Let's look at the polar to rectangular transformation:


[tex]\begin{align*} x &= r \cos(\theta)\\ y &= r \sin(\theta) \end{align*}[/tex]

This is a global, but nonlinear expression. There is no way to express these equations in the form:

[tex]\begin{pmatrix} x\\ y \end{pmatrix}=\begin{pmatrix} \square & \square \\ \square & \square \end{pmatrix}\begin{pmatrix} r\\ \theta \end{pmatrix}[/tex]

However, if we take the derivatives,

[tex]\begin{align*} dx &= \cos(\theta)dr - r \sin(\theta) d\theta \\ dy &= \sin(\theta)dr + r \cos(\theta) d\theta \end{align*}[/tex]

this becomes an expression which can be expressed in a form which at least resembles a linear equation:


[tex]\begin{pmatrix} dx\\ dy \end{pmatrix} =\begin{pmatrix} \cos(\theta) & -r \sin(\theta)\\ \sin(\theta) & r \cos(\theta) \end{pmatrix}\begin{pmatrix} dr\\ d\theta \end{pmatrix}[/tex]

However, since r and θ are functions of x and y, there's not any global linearity. The function is only "almost" linear in a "sufficiently small" region of space. One could say that the r,θ coordinates are almost linear in a small enough region.

This should be contrasted with the rotation transformation, which has no such restrictions about small regions.
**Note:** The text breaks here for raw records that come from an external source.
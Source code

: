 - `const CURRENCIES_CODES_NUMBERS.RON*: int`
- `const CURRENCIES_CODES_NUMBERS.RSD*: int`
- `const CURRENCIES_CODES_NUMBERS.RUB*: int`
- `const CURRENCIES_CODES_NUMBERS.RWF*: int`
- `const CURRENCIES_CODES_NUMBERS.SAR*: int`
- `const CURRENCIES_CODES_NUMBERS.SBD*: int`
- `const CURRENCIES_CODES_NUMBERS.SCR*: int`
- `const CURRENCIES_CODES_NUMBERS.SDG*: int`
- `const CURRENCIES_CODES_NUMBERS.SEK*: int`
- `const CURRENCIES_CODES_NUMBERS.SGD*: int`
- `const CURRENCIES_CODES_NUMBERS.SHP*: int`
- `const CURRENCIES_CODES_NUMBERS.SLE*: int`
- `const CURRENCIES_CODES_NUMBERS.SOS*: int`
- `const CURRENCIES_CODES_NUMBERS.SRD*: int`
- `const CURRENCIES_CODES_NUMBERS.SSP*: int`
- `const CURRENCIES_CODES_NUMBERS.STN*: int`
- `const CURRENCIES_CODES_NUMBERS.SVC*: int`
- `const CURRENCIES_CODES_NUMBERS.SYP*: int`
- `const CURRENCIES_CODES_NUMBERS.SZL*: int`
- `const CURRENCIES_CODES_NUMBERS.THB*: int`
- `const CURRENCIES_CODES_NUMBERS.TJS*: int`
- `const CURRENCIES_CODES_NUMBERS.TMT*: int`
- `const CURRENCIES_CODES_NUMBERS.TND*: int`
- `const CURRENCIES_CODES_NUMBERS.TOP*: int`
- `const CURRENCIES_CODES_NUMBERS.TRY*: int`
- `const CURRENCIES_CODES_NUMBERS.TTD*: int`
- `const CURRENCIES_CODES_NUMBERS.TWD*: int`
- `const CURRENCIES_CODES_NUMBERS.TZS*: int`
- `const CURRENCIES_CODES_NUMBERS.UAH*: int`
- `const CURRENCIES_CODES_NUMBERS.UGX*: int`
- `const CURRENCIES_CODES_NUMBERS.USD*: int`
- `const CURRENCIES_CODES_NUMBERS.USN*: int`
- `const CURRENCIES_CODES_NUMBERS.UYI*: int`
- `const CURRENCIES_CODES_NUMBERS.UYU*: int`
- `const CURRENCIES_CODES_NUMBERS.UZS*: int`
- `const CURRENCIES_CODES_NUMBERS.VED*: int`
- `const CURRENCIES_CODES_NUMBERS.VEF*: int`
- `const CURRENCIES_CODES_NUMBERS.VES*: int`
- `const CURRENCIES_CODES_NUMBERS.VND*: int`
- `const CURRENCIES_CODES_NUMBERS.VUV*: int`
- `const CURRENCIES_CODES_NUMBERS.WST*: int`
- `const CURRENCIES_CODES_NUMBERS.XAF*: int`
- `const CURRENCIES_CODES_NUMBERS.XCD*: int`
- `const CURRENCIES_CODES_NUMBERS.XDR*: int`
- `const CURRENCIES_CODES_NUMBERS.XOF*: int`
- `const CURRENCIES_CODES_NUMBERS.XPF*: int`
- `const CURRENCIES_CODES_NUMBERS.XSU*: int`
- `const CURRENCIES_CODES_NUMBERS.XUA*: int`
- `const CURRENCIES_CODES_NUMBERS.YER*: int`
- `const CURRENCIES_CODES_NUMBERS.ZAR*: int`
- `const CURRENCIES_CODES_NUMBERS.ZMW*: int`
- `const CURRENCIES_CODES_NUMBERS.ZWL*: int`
[tex]\begin{align*} x'&=x \cos(\theta)-y \sin(\theta)\\ y'&=x \sin(\theta) + y\cos(\theta) \end{align*}[/tex]

Unlike the polar-to-rectangular transformation which is a global but NONlinear transformation, this is a global LINEAR transformation. So when we try to change the form, as follows:

[tex]\begin{pmatrix} x'\\ y' \end{pmatrix} =\begin{pmatrix} \cos(\theta) & -\sin(\theta)\\ \sin(\theta) & \cos(\theta) \end{pmatrix}\begin{pmatrix} x\\ y \end{pmatrix}[/tex]

There is no difficulty. And if we take the derivatives:

[tex]\begin{pmatrix} dx'\\ dy' \end{pmatrix} =\begin{pmatrix} \cos(\theta) & -\sin(\theta)\\ \sin(\theta) & \cos(\theta) \end{pmatrix}\begin{pmatrix} dx\\ dy \end{pmatrix}[/tex]

There is also no difficulty.

The key difference here is that in the polar-to-rectangular case, the value of r and θ actually are functions of position. In the rotation case, however, the value of θ is a global parameter that does not vary.

So what I'm trying to convince you of here, is that the rotation transformation is NOT a local transformation but it applies to every particle in the universe. If I turn my head to the left, everything in the universe moves clockwise around my head. If I turn my head to the right, everything in the universe moves counterclockwise around my head. There is no situation where the stuff in my room moves counterclockwise, but the stuff outside my room remains stationary, unless I'm not really rotating but my room is.

There's no way to say that the rotation only applies locally. It is a linear global transformation that affects all particles in the universe. I know some people will laugh at me, saying that my turning my head has no effect on distant particles in the universe, but that is not my argument. I'm not saying that turning my head exerts a force on galaxies billions of light years away causing them to go around in a circle.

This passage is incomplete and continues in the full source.